Monday, 26 October 2015

One Story Grows Into An Exotic Future History

Perhaps the most exotic fictitious future in sf was created by James Blish: a timeline extending from Haertel surviving on Mars to Martels' disembodied consciousness surviving inside a computer. Between these two end points is Thor Wald, revering Haertel and receiving a Dirac message (and see here) sent to Martels' computer. The timeline contains quite a few other exotica, including a High Earth/Traitors' Guild/Green Exarchy period (and see here) and a world-line cruiser traveling from 8873 to 8704 along the world-line of a planet on the rim of a galaxy eleven million light years away.

This bizarre future history grew in two stages. First, the single story, "Beep," featuring Thor Wald, set in our future, includes messages from several further futures.
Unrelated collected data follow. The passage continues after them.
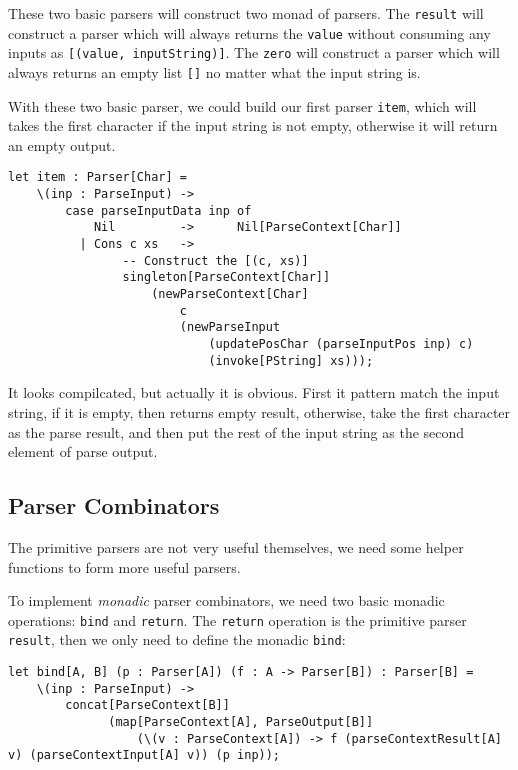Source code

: These two basic parsers will construct two monad of parsers. The \texttt{result} will construct a parser which will always returns the \texttt{value} without consuming any inputs as \texttt{[(value, inputString)]}. The \texttt{zero} will construct a parser which will always returns an empty list \texttt{[]} no matter what the input string is.

With these two basic parser, we could build our first parser \texttt{item}, which will takes the first character if the input string is not empty, otherwise it will return an empty output.

\begin{lstlisting}
let item : Parser[Char] =
    \(inp : ParseInput) ->
        case parseInputData inp of
            Nil         ->      Nil[ParseContext[Char]]
          | Cons c xs   ->
                -- Construct the [(c, xs)]
                singleton[ParseContext[Char]]
                    (newParseContext[Char]
                        c
                        (newParseInput
                            (updatePosChar (parseInputPos inp) c)
                            (invoke[PString] xs)));
\end{lstlisting}

It looks compilcated, but actually it is obvious. First it pattern match the input string, if it is empty, then returns empty result, otherwise, take the first character as the parse result, and then put the rest of the input string as the second element of parse output.

\subsection{Parser Combinators}

The primitive parsers are not very useful themselves, we need some helper functions to form more useful parsers.

To implement \textit{monadic} parser combinators, we need two basic monadic operations: \texttt{bind} and \texttt{return}. The \texttt{return} operation is the primitive parser \texttt{result}, then we only need to define the monadic \texttt{bind}:

\begin{lstlisting}
let bind[A, B] (p : Parser[A]) (f : A -> Parser[B]) : Parser[B] =
    \(inp : ParseInput) ->
        concat[ParseContext[B]]
              (map[ParseContext[A], ParseOutput[B]]
                  (\(v : ParseContext[A]) -> f (parseContextResult[A] v) (parseContextInput[A] v)) (p inp));
\end{lstlisting}

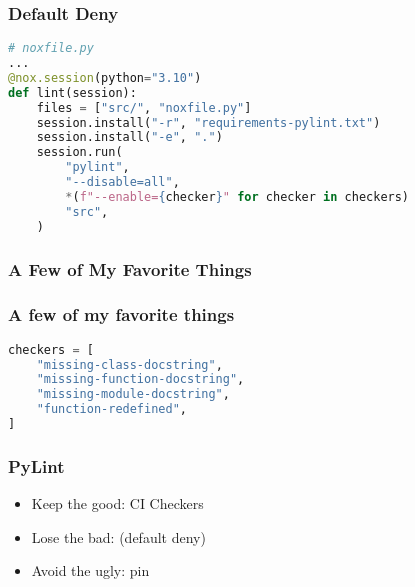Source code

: \begin{frame}[fragile]
\frametitle{Default Deny}

\begin{lstlisting}[language=Python]
# noxfile.py
...
@nox.session(python="3.10")
def lint(session):
    files = ["src/", "noxfile.py"]
    session.install("-r", "requirements-pylint.txt")
    session.install("-e", ".")
    session.run(
        "pylint",
        "--disable=all",
        *(f"--enable={checker}" for checker in checkers)
        "src",
    )
\end{lstlisting}

\end{frame}

\hypertarget{a-few-of-my-favorite-things}{%
\subsubsection{A Few of My Favorite
Things}\label{a-few-of-my-favorite-things}}

\begin{frame}[fragile]
\frametitle{A few of my favorite things}

\begin{lstlisting}[language=Python]
checkers = [
    "missing-class-docstring",
    "missing-function-docstring",
    "missing-module-docstring",
    "function-redefined",
]
\end{lstlisting}

\end{frame}



\begin{frame}
\frametitle{PyLint}

\begin{itemize}
\item Keep the good: \pause
      CI \pause
      Checkers \pause
\item Lose the bad:
      \pause (default deny)
      \pause
\item Avoid the ugly: \pause
      pin
\end{itemize}

\end{frame}
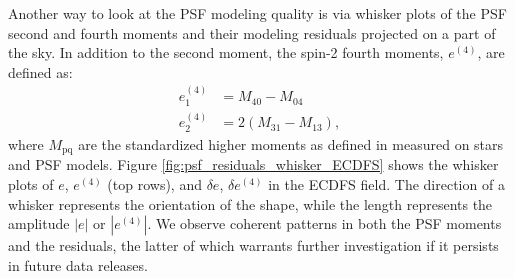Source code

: Another way to look at the \gls{PSF} modeling quality is via whisker plots of the \gls{PSF} second and fourth moments and their modeling residuals projected on a part of the sky.
In addition to the second moment, the spin-2 fourth moments, $e^{(4)}$, are defined as:
\begin{align*}
e^{(4)}_1 &= M_{\text{40}} - M_{\text{04}} \\
e^{(4)}_2 &= 2\left(M_{\text{31}} - M_{\text{13}}\right),
\end{align*}
where $M_{\text{pq}}$ are the standardized higher moments as defined in \cite{2023MNRAS.520.2328Z} measured on stars and PSF models.
Figure \ref{fig:psf_residuals_whisker_ECDFS} shows
the whisker plots of $e$, $e^{(4)}$ (top rows), and $\delta e$, $\delta e^{(4)}$
in the \gls{ECDFS} field. 
The direction of a whisker represents the orientation of the \gls{shape}, while the length represents the amplitude $|e|$ or $|e^{(4)}|$.
We observe coherent patterns in both the \gls{PSF} moments and the residuals, the latter of which warrants further investigation if it persists in future data releases.
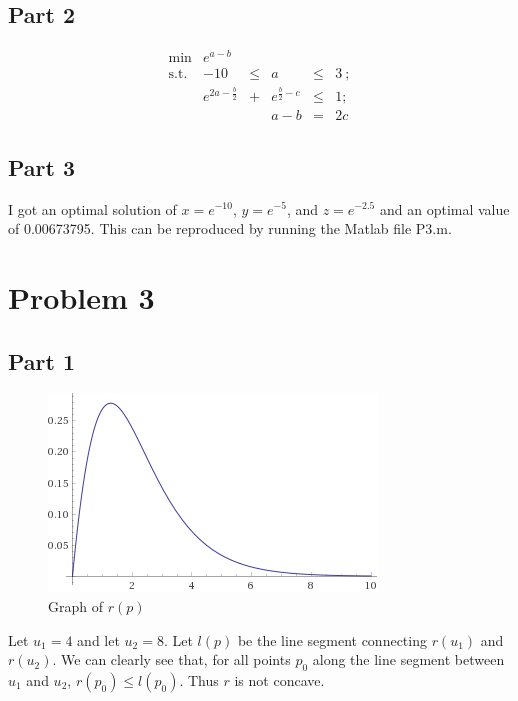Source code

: \documentclass{article}
\begin{document}
\subsection{Part 2}

\[
\begin{array}{rrclcc}
 \min & e^{a - b} &      &   \\
 \mbox{s.t.}  &  -10  & \le  & a & \le & 3 ~; \\
    & e^{2a - \frac{b}{2}} & + & e^{\frac{b}{2} - c} & \le & 1;\\
    &&& a - b & = & 2c
 \end{array}
\]

\subsection{Part 3}

I got an optimal solution of $x = e^{-10}$, $y = e^{-5}$, and $z = e^{-2.5}$ and an optimal value of 0.00673795. This can be reproduced by running the Matlab file P3.m.

\section{Problem 3}

\subsection{Part 1}

\begin{figure}[H] %
  \centering
  \includegraphics[angle=0,totalheight=50mm]{P3.png}
  \caption{Graph of $r(p)$}
  \label{fig:tabl}
\end{figure}

Let $u_1 = 4$ and let $u_2 = 8$. Let $l(p)$ be the line segment connecting $r(u_1)$ and $r(u_2)$. We can clearly see that, for all points $p_0$ along the line segment between $u_1$ and $u_2$, $r(p_0) \le l(p_0)$. Thus $r$ is not concave.
\end{document}
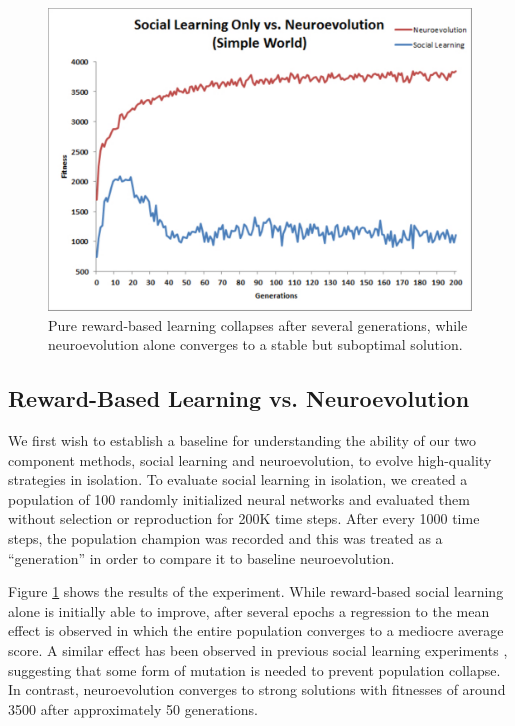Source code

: \documentclass{acm_proc_article-sp}
\begin{document}

\begin{figure}
  \centering
    \includegraphics[scale=.35]{social_learning_vs_neuroevolution.pdf}
  \caption{Pure reward-based learning collapses after several generations, while neuroevolution alone converges to a stable but suboptimal solution.}
  \label{fig:social-neuro}
\end{figure}

\subsection*{Reward-Based Learning vs. Neuroevolution}

We first wish to establish a baseline for understanding the ability of our two component methods, social learning and neuroevolution, to evolve high-quality strategies in isolation. To evaluate social learning in isolation, we created a population of 100 randomly initialized neural networks and evaluated them without selection or reproduction for 200K time steps. After every 1000 time steps, the population champion was recorded and this was treated as a ``generation'' in order to compare it to baseline neuroevolution.

Figure \ref{fig:social-neuro} shows the results of the experiment. While reward-based social learning alone is initially able to improve, after several epochs a regression to the mean effect is observed in which the entire population converges to a mediocre average score. A similar effect has been observed in previous social learning experiments \cite{denaro1996cultural}, suggesting that some form of mutation is needed to prevent population collapse. In contrast, neuroevolution converges to strong solutions with fitnesses of around 3500 after approximately 50 generations.
\end{document}
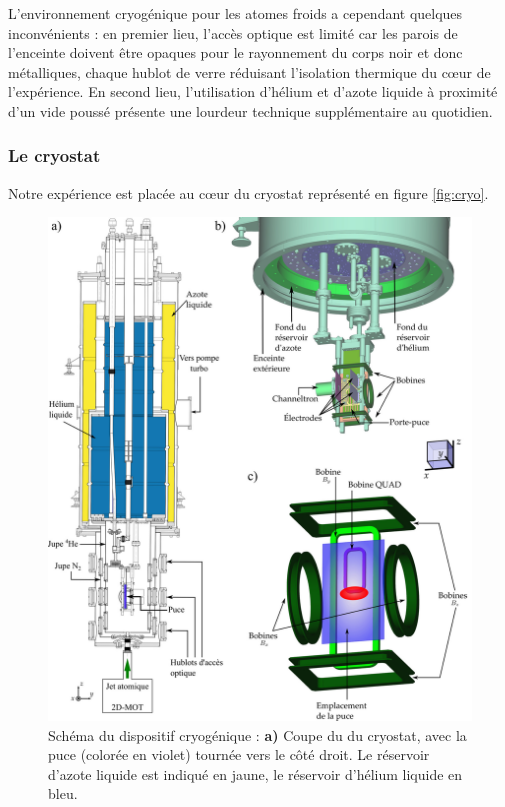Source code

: L'environnement cryogénique pour les atomes froids a cependant quelques inconvénients :
en premier lieu, l'accès optique est limité car les parois de l'enceinte doivent être opaques pour le rayonnement du corps noir et donc métalliques, chaque hublot de verre réduisant l'isolation thermique du c\oe ur de l'expérience.
En second lieu, l'utilisation d'hélium et d'azote liquide à proximité d'un vide poussé présente une lourdeur technique supplémentaire au quotidien.

\subsubsection*{Le cryostat}
\noindent Notre expérience est placée au c\oe ur du cryostat représenté en figure \eqref{fig:cryo}.
%
\begin{figure}
\centering
\includegraphics[width=\linewidth]{figures/setup/coldatoms/cryo_vect2.jpg}
\caption[Schéma du cryostat]{Schéma du dispositif cryogénique :
\textbf{a)} Coupe du du cryostat, avec la puce (colorée en violet) tournée vers le côté droit.
Le réservoir d'azote liquide est indiqué en jaune, le réservoir d'hélium liquide en bleu.
}
\end{figure}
Secondly, when "Beep" was expanded as The Quincunx Of Time, connections to three other works were added:

Welcome To Mars (Haertel);
"A Style in Treason" (The Traitors' Guild etc);
Midsummer Century (Martels).

Since Midsummer Century was being written while "Beep" was being expanded, a reference to Wald was included in ...Century.

The result is neither a pyramidal future history like those of Heinlein and Anderson nor a more linear sequence like Blish's own Cities In Flight or The Seedling Stars. Instead, several otherwise independent works have been interestingly connected.